My love is nothing like a fridge magnet:
She has more depth than breadth; she doesn’t cling;
She isn’t rendered useless when she’s wet;
She’s not a souvenir of anything.
Comparisons of her to flowers will
Be ultimately unconvincing; she’s
Unclear on what to do with chlorophyll
And rarely reproduces using bees.
My love has fewer legs than spiders do
And fewer teeth than almost every shark
And though she’ll weave a web ensnaring you,
She won’t drown if she’s left too long in park.
No tchotchke, blossom, bug, nor fish is she;
My love has proved immune to simile.
Look, I know this isn’t very good.
I wish I had the energy to care
Enough to craft this verse the way I should,
But that tank’s drier than my underwear,
Of which I’m prouder than I should admit
Since I’ve been years inside these big boy pants
And only rarely soil where I sit
Or smell like peers in Louis XIV’s France,
But childhood victories are extra sweet
And leave an aftertaste that’s hard to shake
And draws you in, in hopes you might repeat
That glorious feat, a thirst you’ll only slake
When aging’s unavoidable decay
Puts underpants at risk on Sonnet Day.
I have my father’s eyes (if not his hair)
And I’ve been told our “aspect” is the same
(By which they mean, I think, our underwear).
Don’t like my sense of humor? He’s to blame.
He wasn’t the inventor of these traits,
However: He had parents, too,
Who got them from their own folks, grands, and greats;
They’d see themselves today in things we do.
My father’s mother’s humor, strength, quick wit,
And creativity: He took a taste
And passed it on. I gladly snagged a bit;
It’s clear my children likewise have been graced.
The blood of Helen Johnson Collins runs
Through all our veins. (At least the lucky ones.)
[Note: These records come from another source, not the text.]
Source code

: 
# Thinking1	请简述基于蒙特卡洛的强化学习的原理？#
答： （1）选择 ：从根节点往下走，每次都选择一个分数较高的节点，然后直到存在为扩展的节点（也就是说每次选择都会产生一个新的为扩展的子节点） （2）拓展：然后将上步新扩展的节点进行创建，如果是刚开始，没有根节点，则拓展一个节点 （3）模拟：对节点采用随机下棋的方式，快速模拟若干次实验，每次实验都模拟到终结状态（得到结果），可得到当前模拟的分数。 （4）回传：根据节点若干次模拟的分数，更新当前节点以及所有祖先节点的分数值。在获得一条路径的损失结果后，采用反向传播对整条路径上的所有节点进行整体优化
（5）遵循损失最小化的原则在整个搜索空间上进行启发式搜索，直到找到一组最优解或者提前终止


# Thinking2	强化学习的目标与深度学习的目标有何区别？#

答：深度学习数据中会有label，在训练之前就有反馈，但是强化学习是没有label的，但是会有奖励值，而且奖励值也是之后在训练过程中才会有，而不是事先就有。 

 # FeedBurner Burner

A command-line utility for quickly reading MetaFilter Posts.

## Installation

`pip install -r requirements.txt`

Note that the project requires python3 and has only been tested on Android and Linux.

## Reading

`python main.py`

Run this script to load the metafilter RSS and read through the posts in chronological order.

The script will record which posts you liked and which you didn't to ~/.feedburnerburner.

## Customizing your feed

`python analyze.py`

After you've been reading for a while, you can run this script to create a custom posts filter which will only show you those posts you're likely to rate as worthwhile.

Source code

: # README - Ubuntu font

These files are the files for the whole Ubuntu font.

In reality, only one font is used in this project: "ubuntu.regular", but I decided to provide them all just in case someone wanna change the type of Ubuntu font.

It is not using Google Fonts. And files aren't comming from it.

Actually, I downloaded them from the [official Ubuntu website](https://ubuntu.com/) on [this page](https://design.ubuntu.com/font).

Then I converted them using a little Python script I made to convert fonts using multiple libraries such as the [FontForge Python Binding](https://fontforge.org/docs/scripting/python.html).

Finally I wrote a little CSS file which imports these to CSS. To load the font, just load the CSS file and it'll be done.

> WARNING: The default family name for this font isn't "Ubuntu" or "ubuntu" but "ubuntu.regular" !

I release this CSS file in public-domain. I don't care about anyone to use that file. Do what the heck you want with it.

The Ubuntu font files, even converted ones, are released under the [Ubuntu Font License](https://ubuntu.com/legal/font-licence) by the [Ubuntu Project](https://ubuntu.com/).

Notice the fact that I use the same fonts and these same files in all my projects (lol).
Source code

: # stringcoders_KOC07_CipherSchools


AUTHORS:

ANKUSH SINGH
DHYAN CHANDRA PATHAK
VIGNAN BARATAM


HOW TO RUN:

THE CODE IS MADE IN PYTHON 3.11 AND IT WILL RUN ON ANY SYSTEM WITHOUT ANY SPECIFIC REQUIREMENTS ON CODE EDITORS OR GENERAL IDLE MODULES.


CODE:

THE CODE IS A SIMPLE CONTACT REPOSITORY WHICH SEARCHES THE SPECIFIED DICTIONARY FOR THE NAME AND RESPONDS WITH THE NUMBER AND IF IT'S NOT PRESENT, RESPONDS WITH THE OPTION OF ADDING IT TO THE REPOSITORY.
Yesterday I said I have no words
And it was very quickly pointed out
That such a statement is what logic nerds
Would call an oxymoron. Without doubt,
I am possessed of words, which I then shared
(Oxymoronically, so good for you
For spotting that) in hopes I’d be compared
With Malcolm X because of my haiku.
Like Malcolm, any necessary means
Of protest will be willingly employed
By me, but passively: Disruptive scenes
In public I endeavor to avoid.
So, with humility, I’d like to say
Trump’s kidnap policy is not okay.
Fear of fatherhood was never
Something that bedeviled me.
Infants simply aren’t that clever!
I was sure they wouldn’t see
How grossly unprepared I was
To teach them how the world works.
The proof is in the pudding, ’cause
They’re grown-ups now, and rarely jerks.
I’m older, too, which means I’m wise,
So here’s the secret: Read ahead!
And when you’re stumped, be sure your lies
Are silly, so they go to bed
Still giggling at what you said.
They’ll still be laughing when you’re dead.
My mistress’ eyes are nothing like the sun;
Coral is far more red than her lips’ red;
The sonnet’s recitation’s just begun
And forty rounds have flown; some friends are dead.
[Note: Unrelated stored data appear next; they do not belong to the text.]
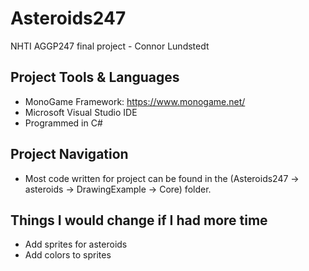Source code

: # Asteroids247
NHTI AGGP247 final project - Connor Lundstedt


## Project Tools & Languages
- MonoGame Framework: https://www.monogame.net/
- Microsoft Visual Studio IDE
- Programmed in C#

## Project Navigation
- Most code written for project can be found in the (Asteroids247 -> asteroids -> DrawingExample -> Core) folder.


## Things I would change if I had more time
- Add sprites for asteroids
- Add colors to sprites


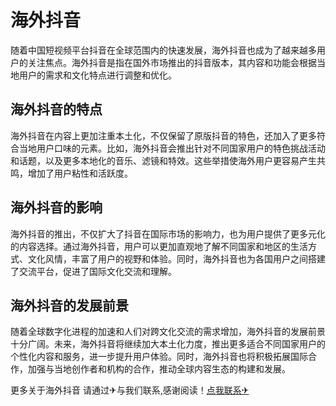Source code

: # 海外抖音

随着中国短视频平台抖音在全球范围内的快速发展，海外抖音也成为了越来越多用户的关注焦点。海外抖音是指在国外市场推出的抖音版本，其内容和功能会根据当地用户的需求和文化特点进行调整和优化。

## 海外抖音的特点

海外抖音在内容上更加注重本土化，不仅保留了原版抖音的特色，还加入了更多符合当地用户口味的元素。比如，海外抖音会推出针对不同国家用户的特色挑战活动和话题，以及更多本地化的音乐、滤镜和特效。这些举措使海外用户更容易产生共鸣，增加了用户粘性和活跃度。

## 海外抖音的影响

海外抖音的推出，不仅扩大了抖音在国际市场的影响力，也为用户提供了更多元化的内容选择。通过海外抖音，用户可以更加直观地了解不同国家和地区的生活方式、文化风情，丰富了用户的视野和体验。同时，海外抖音也为各国用户之间搭建了交流平台，促进了国际文化交流和理解。

## 海外抖音的发展前景

随着全球数字化进程的加速和人们对跨文化交流的需求增加，海外抖音的发展前景十分广阔。未来，海外抖音将继续加大本土化力度，推出更多适合不同国家用户的个性化内容和服务，进一步提升用户体验。同时，海外抖音也将积极拓展国际合作，加强与当地创作者和机构的合作，推动全球内容生态的构建和发展。

更多关于海外抖音 请通过✈与我们联系,感谢阅读！[点我联系✈](https://www.k02.cc)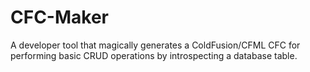 # CFC-Maker
A developer tool that magically generates a ColdFusion/CFML CFC for performing basic CRUD operations by introspecting a database table.

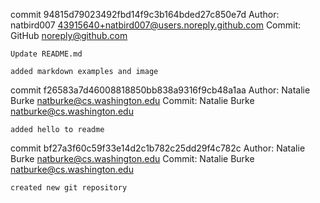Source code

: commit 94815d79023492fbd14f9c3b164bded27c850e7d
Author: natbird007 <43915640+natbird007@users.noreply.github.com>
Commit: GitHub <noreply@github.com>

    Update README.md
    
    added markdown examples and image

commit f26583a7d46008818850bb838a9316f9cb48a1aa
Author: Natalie Burke <natburke@cs.washington.edu>
Commit: Natalie Burke <natburke@cs.washington.edu>

    added hello to readme

commit bf27a3f60c59f33e14d2c1b782c25dd29f4c782c
Author: Natalie Burke <natburke@cs.washington.edu>
Commit: Natalie Burke <natburke@cs.washington.edu>

    created new git repository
If hairs be wires— gunman fires still;
The students feel the first frisson of fright
As down the hall the bullets fly and kill–
And in some perfumes is there more delight
Than in the breath that from each victim reeks
And music hath a far more pleasing sound
Than gilded lead that smacks the flesh it seeks.
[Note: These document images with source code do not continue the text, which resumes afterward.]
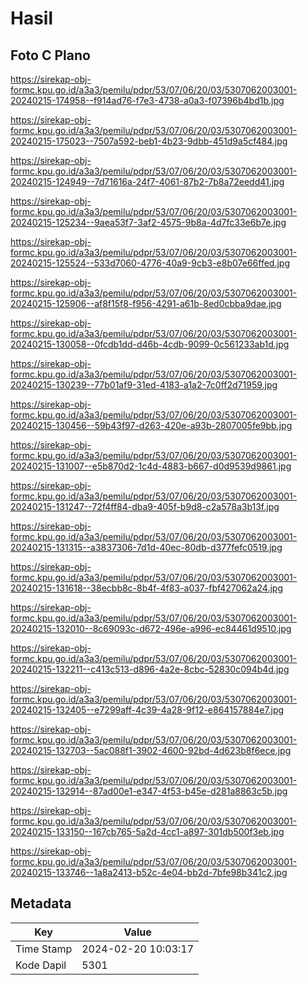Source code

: # Hasil

## Foto C Plano

https://sirekap-obj-formc.kpu.go.id/a3a3/pemilu/pdpr/53/07/06/20/03/5307062003001-20240215-174958--f914ad76-f7e3-4738-a0a3-f07396b4bd1b.jpg

https://sirekap-obj-formc.kpu.go.id/a3a3/pemilu/pdpr/53/07/06/20/03/5307062003001-20240215-175023--7507a592-beb1-4b23-9dbb-451d9a5cf484.jpg

https://sirekap-obj-formc.kpu.go.id/a3a3/pemilu/pdpr/53/07/06/20/03/5307062003001-20240215-124949--7d71616a-24f7-4061-87b2-7b8a72eedd41.jpg

https://sirekap-obj-formc.kpu.go.id/a3a3/pemilu/pdpr/53/07/06/20/03/5307062003001-20240215-125234--9aea53f7-3af2-4575-9b8a-4d7fc33e6b7e.jpg

https://sirekap-obj-formc.kpu.go.id/a3a3/pemilu/pdpr/53/07/06/20/03/5307062003001-20240215-125524--533d7060-4776-40a9-9cb3-e8b07e66ffed.jpg

https://sirekap-obj-formc.kpu.go.id/a3a3/pemilu/pdpr/53/07/06/20/03/5307062003001-20240215-125906--af8f15f8-f956-4291-a61b-8ed0cbba9dae.jpg

https://sirekap-obj-formc.kpu.go.id/a3a3/pemilu/pdpr/53/07/06/20/03/5307062003001-20240215-130058--0fcdb1dd-d46b-4cdb-9099-0c561233ab1d.jpg

https://sirekap-obj-formc.kpu.go.id/a3a3/pemilu/pdpr/53/07/06/20/03/5307062003001-20240215-130239--77b01af9-31ed-4183-a1a2-7c0ff2d71959.jpg

https://sirekap-obj-formc.kpu.go.id/a3a3/pemilu/pdpr/53/07/06/20/03/5307062003001-20240215-130456--59b43f97-d263-420e-a93b-2807005fe9bb.jpg

https://sirekap-obj-formc.kpu.go.id/a3a3/pemilu/pdpr/53/07/06/20/03/5307062003001-20240215-131007--e5b870d2-1c4d-4883-b667-d0d9539d9861.jpg

https://sirekap-obj-formc.kpu.go.id/a3a3/pemilu/pdpr/53/07/06/20/03/5307062003001-20240215-131247--72f4ff84-dba9-405f-b9d8-c2a578a3b13f.jpg

https://sirekap-obj-formc.kpu.go.id/a3a3/pemilu/pdpr/53/07/06/20/03/5307062003001-20240215-131315--a3837306-7d1d-40ec-80db-d377fefc0519.jpg

https://sirekap-obj-formc.kpu.go.id/a3a3/pemilu/pdpr/53/07/06/20/03/5307062003001-20240215-131618--38ecbb8c-8b4f-4f83-a037-fbf427062a24.jpg

https://sirekap-obj-formc.kpu.go.id/a3a3/pemilu/pdpr/53/07/06/20/03/5307062003001-20240215-132010--8c69093c-d672-496e-a996-ec84461d9510.jpg

https://sirekap-obj-formc.kpu.go.id/a3a3/pemilu/pdpr/53/07/06/20/03/5307062003001-20240215-132211--c413c513-d896-4a2e-8cbc-52830c094b4d.jpg

https://sirekap-obj-formc.kpu.go.id/a3a3/pemilu/pdpr/53/07/06/20/03/5307062003001-20240215-132405--e7299aff-4c39-4a28-9f12-e864157884e7.jpg

https://sirekap-obj-formc.kpu.go.id/a3a3/pemilu/pdpr/53/07/06/20/03/5307062003001-20240215-132703--5ac088f1-3902-4600-92bd-4d623b8f6ece.jpg

https://sirekap-obj-formc.kpu.go.id/a3a3/pemilu/pdpr/53/07/06/20/03/5307062003001-20240215-132914--87ad00e1-e347-4f53-b45e-d281a8863c5b.jpg

https://sirekap-obj-formc.kpu.go.id/a3a3/pemilu/pdpr/53/07/06/20/03/5307062003001-20240215-133150--167cb765-5a2d-4cc1-a897-301db500f3eb.jpg

https://sirekap-obj-formc.kpu.go.id/a3a3/pemilu/pdpr/53/07/06/20/03/5307062003001-20240215-133746--1a8a2413-b52c-4e04-bb2d-7bfe98b341c2.jpg


## Metadata

| Key        | Value               |
| ---------- | ------------------- |
| Time Stamp | 2024-02-20 10:03:17 |
| Kode Dapil | 5301                |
My mistress drowns in blood upon the ground.
And yet, by heaven, mass shootings are rare;
To ban poor, blameless guns would not be fair.
“The next three words–you, read, will–set the tone
For what awaits you in the coming year.”
Twelve months to navigate with those alone
To guide and comfort me? Facebook, it’s clear,
Believes your influence, benign or ill,
Cannot be overstated; should I need
More proof–though, since it’s you, I doubt I will—
I’m sure to find it when I read my feed.
If skepticism dressed in khaki slacks
And running shoes, just those who know me well
Enough to find me in the used book stacks
I’m wont to haunt, our differences could tell.
It’s Facebook, after all, that thinks it’s true
That I will read their quiz, but that was you.